The Role of Meditation for Stress Management: Everything You Need to Know!


role of meditation for stress management

 

"You need to lower the amount of stress you experience on a day to day basis”. You've probably heard this advice a million times before, from close friends, family, and your doctor. 

However, as trite as this saying is, getting rid of stress is crucial for your long-term health and well-being, but can be easier said then done, right?

People don’t just say stress is a killer for no reason. In fact, stress can lead to both declines mentally and physically. Stress can cause issues like headaches, heartburn, weakened immunity, increases in blood sugar, to depression, insomnia, and even fertilely problems.

Crazy, right!

So how can you effectively manage your stress and live a happier and more fulfilling life? 

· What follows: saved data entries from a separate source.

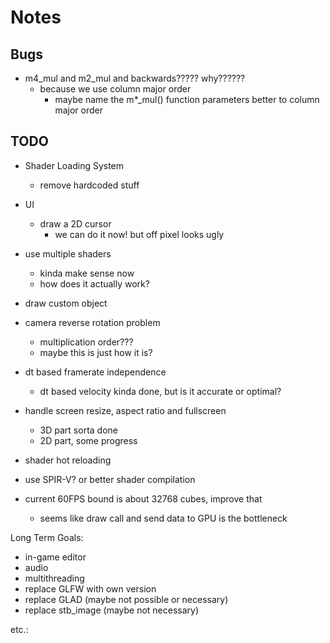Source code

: # Notes

## Bugs

- m4_mul and m2_mul and backwards????? why??????
    - because we use column major order
        - maybe name the m*_mul() function parameters better to column major order




## TODO

- Shader Loading System
    - remove hardcoded stuff

- UI
    - draw a 2D cursor 
        - we can do it now! but off pixel looks ugly
- use multiple shaders
    - kinda make sense now
    - how does it actually work?
- draw custom object
- camera reverse rotation problem
    - multiplication order???
    - maybe this is just how it is?

- dt based framerate independence
    - dt based velocity kinda done, but is it accurate or optimal?
- handle screen resize, aspect ratio and fullscreen
    - 3D part sorta done
    - 2D part, some progress

- shader hot reloading
- use SPIR-V? or better shader compilation

- current 60FPS bound is about 32768 cubes, improve that
    - seems like draw call and send data to GPU is the bottleneck

Long Term Goals:
- in-game editor
- audio
- multithreading
- replace GLFW with own version
- replace GLAD (maybe not possible or necessary)
- replace stb_image (maybe not necessary)

etc.:
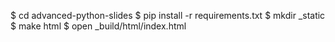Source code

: $ cd advanced-python-slides
$ pip install -r requirements.txt
$ mkdir _static
$ make html
$ open _build/html/index.html
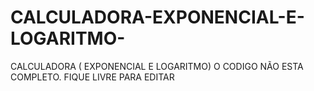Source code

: # CALCULADORA-EXPONENCIAL-E-LOGARITMO-
CALCULADORA ( EXPONENCIAL E LOGARITMO)
O CODIGO NÃO ESTA COMPLETO. FIQUE LIVRE PARA EDITAR 
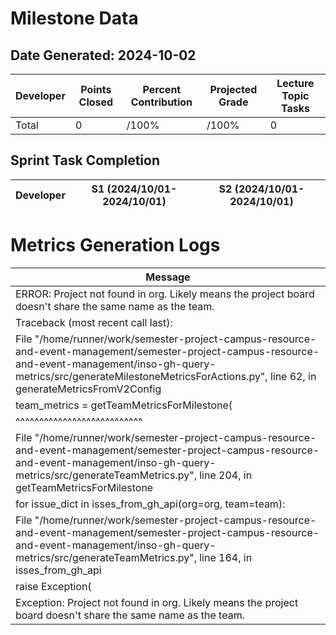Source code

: # Milestone Data

## Date Generated: 2024-10-02
| Developer | Points Closed | Percent Contribution | Projected Grade | Lecture Topic Tasks |
| --------- | ------------- | -------------------- | --------------- | ------------------- |
| Total | 0 | /100% | /100% | 0 |


## Sprint Task Completion

| Developer | S1 (2024/10/01-2024/10/01) | S2 (2024/10/01-2024/10/01) |
|---|---|---|
# Metrics Generation Logs

| Message |
| ------- |
| ERROR: Project not found in org. Likely means the project board doesn't share the same name as the team. |
| Traceback (most recent call last): |
|   File "/home/runner/work/semester-project-campus-resource-and-event-management/semester-project-campus-resource-and-event-management/inso-gh-query-metrics/src/generateMilestoneMetricsForActions.py", line 62, in generateMetricsFromV2Config |
|     team_metrics = getTeamMetricsForMilestone( |
|                    ^^^^^^^^^^^^^^^^^^^^^^^^^^^ |
|   File "/home/runner/work/semester-project-campus-resource-and-event-management/semester-project-campus-resource-and-event-management/inso-gh-query-metrics/src/generateTeamMetrics.py", line 204, in getTeamMetricsForMilestone |
|     for issue_dict in isses_from_gh_api(org=org, team=team): |
|   File "/home/runner/work/semester-project-campus-resource-and-event-management/semester-project-campus-resource-and-event-management/inso-gh-query-metrics/src/generateTeamMetrics.py", line 164, in isses_from_gh_api |
|     raise Exception( |
| Exception: Project not found in org. Likely means the project board doesn't share the same name as the team. |
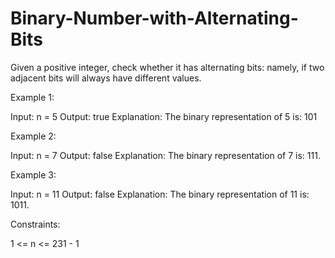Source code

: # Binary-Number-with-Alternating-Bits


Given a positive integer, check whether it has alternating bits: namely, if two adjacent bits will always have different values.

 

Example 1:

Input: n = 5
Output: true
Explanation: The binary representation of 5 is: 101


Example 2:

Input: n = 7
Output: false
Explanation: The binary representation of 7 is: 111.


Example 3:

Input: n = 11
Output: false
Explanation: The binary representation of 11 is: 1011.
 

Constraints:

1 <= n <= 231 - 1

In this post, we’ll explore one of the most effective stress management techniques that is gaining more popularity, meditation!


meditation and stress


Some of the earliest written records of meditation are from Hindu tradition, in India. 

Meditation has been around for thousands of years, and has many other benefits then just helping to reduce stress. This ancient practice has been used in countries all around the world to create inner balance, connection, and peace. 

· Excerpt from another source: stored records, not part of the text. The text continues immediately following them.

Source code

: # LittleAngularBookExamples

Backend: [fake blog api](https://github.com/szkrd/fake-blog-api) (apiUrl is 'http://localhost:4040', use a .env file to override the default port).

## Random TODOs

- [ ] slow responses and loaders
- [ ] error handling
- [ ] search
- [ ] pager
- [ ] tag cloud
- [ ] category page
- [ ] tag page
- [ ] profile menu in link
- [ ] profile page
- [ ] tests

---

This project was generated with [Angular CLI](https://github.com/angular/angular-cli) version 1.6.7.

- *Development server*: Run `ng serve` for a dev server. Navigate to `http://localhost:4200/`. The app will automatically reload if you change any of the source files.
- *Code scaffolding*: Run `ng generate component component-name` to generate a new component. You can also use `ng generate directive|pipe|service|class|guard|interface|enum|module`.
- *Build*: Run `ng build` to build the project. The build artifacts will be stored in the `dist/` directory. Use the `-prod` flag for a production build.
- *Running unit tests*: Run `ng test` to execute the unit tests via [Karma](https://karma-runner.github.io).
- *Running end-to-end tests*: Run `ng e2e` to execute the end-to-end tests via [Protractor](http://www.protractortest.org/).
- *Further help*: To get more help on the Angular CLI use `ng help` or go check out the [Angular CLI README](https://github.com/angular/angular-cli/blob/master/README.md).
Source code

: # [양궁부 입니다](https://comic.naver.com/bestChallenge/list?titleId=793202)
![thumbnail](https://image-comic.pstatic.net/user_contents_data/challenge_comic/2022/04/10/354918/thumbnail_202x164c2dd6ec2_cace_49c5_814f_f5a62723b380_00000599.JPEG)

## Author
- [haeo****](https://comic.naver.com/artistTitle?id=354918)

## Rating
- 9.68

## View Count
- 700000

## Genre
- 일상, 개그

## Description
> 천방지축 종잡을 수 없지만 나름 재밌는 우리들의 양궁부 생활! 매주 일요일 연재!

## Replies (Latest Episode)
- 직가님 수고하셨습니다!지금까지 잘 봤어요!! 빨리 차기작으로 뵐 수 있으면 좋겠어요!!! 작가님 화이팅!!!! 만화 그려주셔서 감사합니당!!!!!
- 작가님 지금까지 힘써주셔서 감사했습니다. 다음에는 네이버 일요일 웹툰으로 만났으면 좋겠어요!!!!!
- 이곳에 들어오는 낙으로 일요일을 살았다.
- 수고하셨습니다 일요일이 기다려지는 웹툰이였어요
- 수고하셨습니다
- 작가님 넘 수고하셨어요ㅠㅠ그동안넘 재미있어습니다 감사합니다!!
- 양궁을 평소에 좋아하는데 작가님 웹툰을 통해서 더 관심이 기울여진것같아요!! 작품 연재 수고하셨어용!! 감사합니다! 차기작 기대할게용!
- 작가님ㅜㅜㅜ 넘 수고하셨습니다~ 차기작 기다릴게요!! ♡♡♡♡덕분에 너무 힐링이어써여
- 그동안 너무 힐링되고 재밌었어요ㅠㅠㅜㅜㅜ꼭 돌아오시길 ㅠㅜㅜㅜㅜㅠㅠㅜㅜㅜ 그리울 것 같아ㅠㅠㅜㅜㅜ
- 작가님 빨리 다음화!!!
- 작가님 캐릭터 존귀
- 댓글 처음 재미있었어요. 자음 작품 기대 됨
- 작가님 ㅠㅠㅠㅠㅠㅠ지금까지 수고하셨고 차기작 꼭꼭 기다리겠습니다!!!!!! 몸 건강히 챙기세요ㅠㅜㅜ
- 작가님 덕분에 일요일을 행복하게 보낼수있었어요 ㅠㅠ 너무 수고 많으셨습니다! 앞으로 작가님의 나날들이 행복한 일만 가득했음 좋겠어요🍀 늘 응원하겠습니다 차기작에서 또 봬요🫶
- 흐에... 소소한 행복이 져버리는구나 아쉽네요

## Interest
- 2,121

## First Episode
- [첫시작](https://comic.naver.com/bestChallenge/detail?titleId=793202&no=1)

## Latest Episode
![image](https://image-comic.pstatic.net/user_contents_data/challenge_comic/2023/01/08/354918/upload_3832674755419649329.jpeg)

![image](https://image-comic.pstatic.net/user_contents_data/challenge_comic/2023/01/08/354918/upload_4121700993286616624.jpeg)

In addition to this, though, meditation may be the perfect way for you to cope & manage stress, more successfully.

We’ll talk specifically about the role of meditation in stress management, that way you'll have all the important information that you need to start meditating for stress management today.

 

The Impact of Stress On The Body


stress on the body


Stress can have a very negative impact on your health, indeed. There is a high mental load of stress, like feelings of anxiousness and emotional exhaustion which can make it harder to perform at work and at home. Additionally to this, you also have the physical side of stress. People don’t always consider the bodily impact of stress from a physical standpoint, but it is very real, and very dangerous.

You may not see major health issues right away, but over time, your body can deteriorate from stress. The potential totality of stress is to much to get into on one particular post on the body, as this post is geared more towards how meditation, specifically, can help you to manage your stress-load. 

 

Why You Need To Use Meditation To Manage Stress


why meditation works for stress


So where does meditation come into play? Well, meditation is one of the most effective, non-intrusive and non-invasive ways to manage your stress levels. Meditation has been studied and researched more and more over recent years. 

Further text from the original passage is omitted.